Given data START

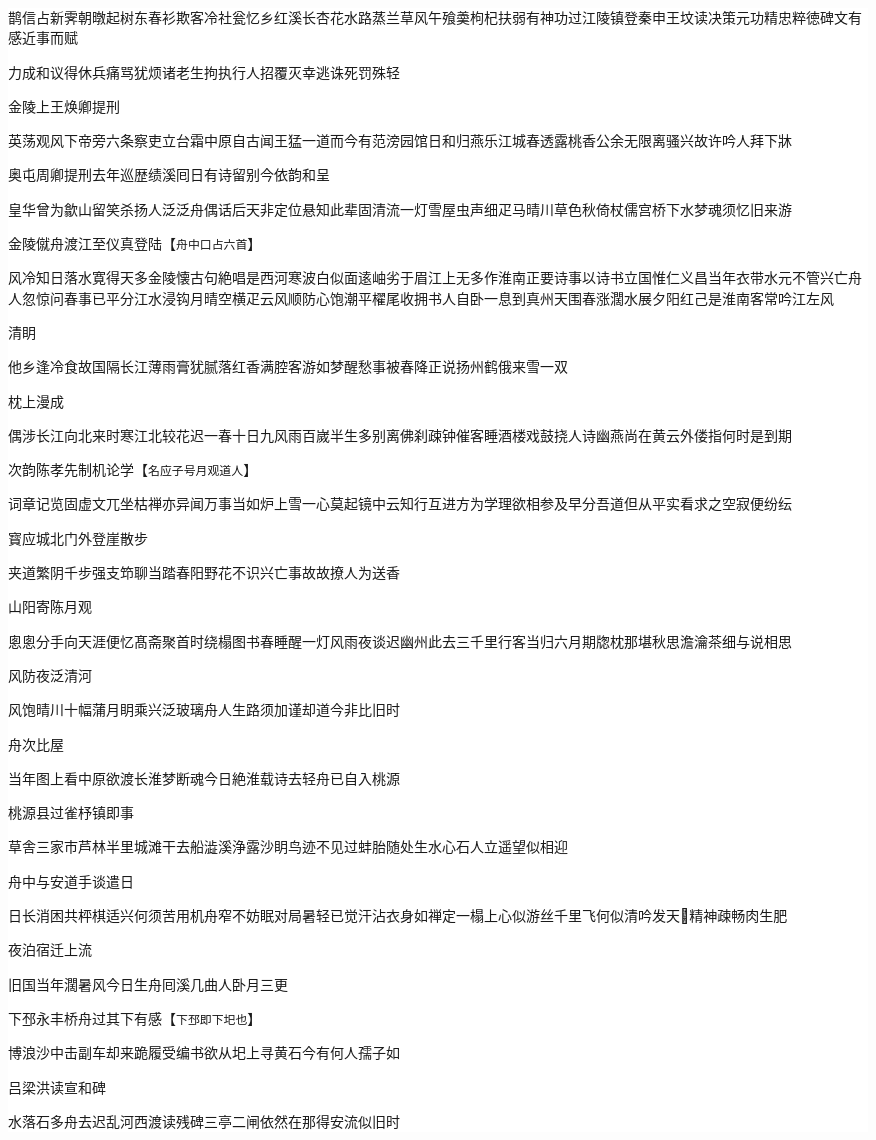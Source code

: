 鹊信占新霁朝暾起树东春衫欺客冷社瓮忆乡红溪长杏花水路蒸兰草风午飱羮枸杞扶弱有神功过江陵镇登秦申王坟读决策元功精忠粹徳碑文有感近事而赋  

力成和议得休兵痛骂犹烦诸老生拘执行人招覆灭幸逃诛死罚殊轻  

金陵上王焕卿提刑  

英荡观风下帝旁六条察吏立台霜中原自古闻王猛一道而今有范滂园馆日和归燕乐江城春透露桃香公余无限离骚兴故许吟人拜下牀  

奥屯周卿提刑去年巡歴绩溪囘日有诗留别今依韵和呈  

皇华曾为歙山留笑杀扬人泛泛舟偶话后天非定位悬知此辈固清流一灯雪屋虫声细疋马晴川草色秋倚杖儒宫桥下水梦魂须忆旧来游  

金陵僦舟渡江至仪真登陆【`舟中口占六首`】  

风冷知日落水寛得天多金陵懐古句絶唱是西河寒波白似面逺岫劣于眉江上无多作淮南正要诗事以诗书立国惟仁义昌当年衣带水元不管兴亡舟人忽惊问春事已平分江水浸钩月晴空横疋云风顺防心饱潮平櫂尾收拥书人自卧一息到真州天围春涨濶水展夕阳红己是淮南客常吟江左风  

清眀  

他乡逢冷食故国隔长江薄雨膏犹腻落红香满腔客游如梦醒愁事被春降正说扬州鹤俄来雪一双  

枕上漫成  

偶涉长江向北来时寒江北较花迟一春十日九风雨百嵗半生多别离佛刹疎钟催客睡酒楼戏鼓挠人诗幽燕尚在黄云外偻指何时是到期  

次韵陈孝先制机论学【`名应子号月观道人`】  

词章记览固虚文兀坐枯禅亦异闻万事当如炉上雪一心莫起镜中云知行互进方为学理欲相参及早分吾道但从平实看求之空寂便纷纭  

寳应城北门外登崖散步  

夹道繁阴千步强支笻聊当踏春阳野花不识兴亡事故故撩人为送香  

山阳寄陈月观  

悤悤分手向天涯便忆髙斋聚首时绕榻图书春睡醒一灯风雨夜谈迟幽州此去三千里行客当归六月期牎枕那堪秋思澹瀹茶细与说相思  

风防夜泛清河  

风饱晴川十幅蒲月眀乘兴泛玻璃舟人生路须加谨却道今非比旧时  

舟次比屋  

当年图上看中原欲渡长淮梦断魂今日絶淮载诗去轻舟已自入桃源  

桃源县过雀杼镇即事  

草舎三家市芦林半里城滩干去船澁溪浄露沙眀鸟迹不见过蚌胎随处生水心石人立遥望似相迎  

舟中与安道手谈遣日  

日长消困共枰棋适兴何须苦用机舟窄不妨眠对局暑轻已觉汗沾衣身如禅定一榻上心似游丝千里飞何似清吟发天精神疎畅肉生肥  

夜泊宿迁上流  

旧国当年濶暑风今日生舟囘溪几曲人卧月三更  

下邳永丰桥舟过其下有感【`下邳即下圯也`】  

博浪沙中击副车却来跪履受编书欲从圯上寻黄石今有何人孺子如  

吕梁洪读宣和碑  

水落石多舟去迟乱河西渡读残碑三亭二闸依然在那得安流似旧时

Given data END

Restate word for word the lines from the line containing "风冷知日落水寛得天多金陵懐古" through the last line of the listing, inclusive, and nothing beyond them.

■ **Output for this exercise**
风冷知日落水寛得天多金陵懐古句絶唱是西河寒波白似面逺岫劣于眉江上无多作淮南正要诗事以诗书立国惟仁义昌当年衣带水元不管兴亡舟人忽惊问春事已平分江水浸钩月晴空横疋云风顺防心饱潮平櫂尾收拥书人自卧一息到真州天围春涨濶水展夕阳红己是淮南客常吟江左风  

清眀  

他乡逢冷食故国隔长江薄雨膏犹腻落红香满腔客游如梦醒愁事被春降正说扬州鹤俄来雪一双  

枕上漫成  

偶涉长江向北来时寒江北较花迟一春十日九风雨百嵗半生多别离佛刹疎钟催客睡酒楼戏鼓挠人诗幽燕尚在黄云外偻指何时是到期  

次韵陈孝先制机论学【`名应子号月观道人`】  

词章记览固虚文兀坐枯禅亦异闻万事当如炉上雪一心莫起镜中云知行互进方为学理欲相参及早分吾道但从平实看求之空寂便纷纭  

寳应城北门外登崖散步  

夹道繁阴千步强支笻聊当踏春阳野花不识兴亡事故故撩人为送香  

山阳寄陈月观  

悤悤分手向天涯便忆髙斋聚首时绕榻图书春睡醒一灯风雨夜谈迟幽州此去三千里行客当归六月期牎枕那堪秋思澹瀹茶细与说相思  

风防夜泛清河  

风饱晴川十幅蒲月眀乘兴泛玻璃舟人生路须加谨却道今非比旧时  

舟次比屋  

当年图上看中原欲渡长淮梦断魂今日絶淮载诗去轻舟已自入桃源  

桃源县过雀杼镇即事  

草舎三家市芦林半里城滩干去船澁溪浄露沙眀鸟迹不见过蚌胎随处生水心石人立遥望似相迎  

舟中与安道手谈遣日  

日长消困共枰棋适兴何须苦用机舟窄不妨眠对局暑轻已觉汗沾衣身如禅定一榻上心似游丝千里飞何似清吟发天精神疎畅肉生肥  

夜泊宿迁上流  

旧国当年濶暑风今日生舟囘溪几曲人卧月三更  

下邳永丰桥舟过其下有感【`下邳即下圯也`】  

博浪沙中击副车却来跪履受编书欲从圯上寻黄石今有何人孺子如  

吕梁洪读宣和碑  

水落石多舟去迟乱河西渡读残碑三亭二闸依然在那得安流似旧时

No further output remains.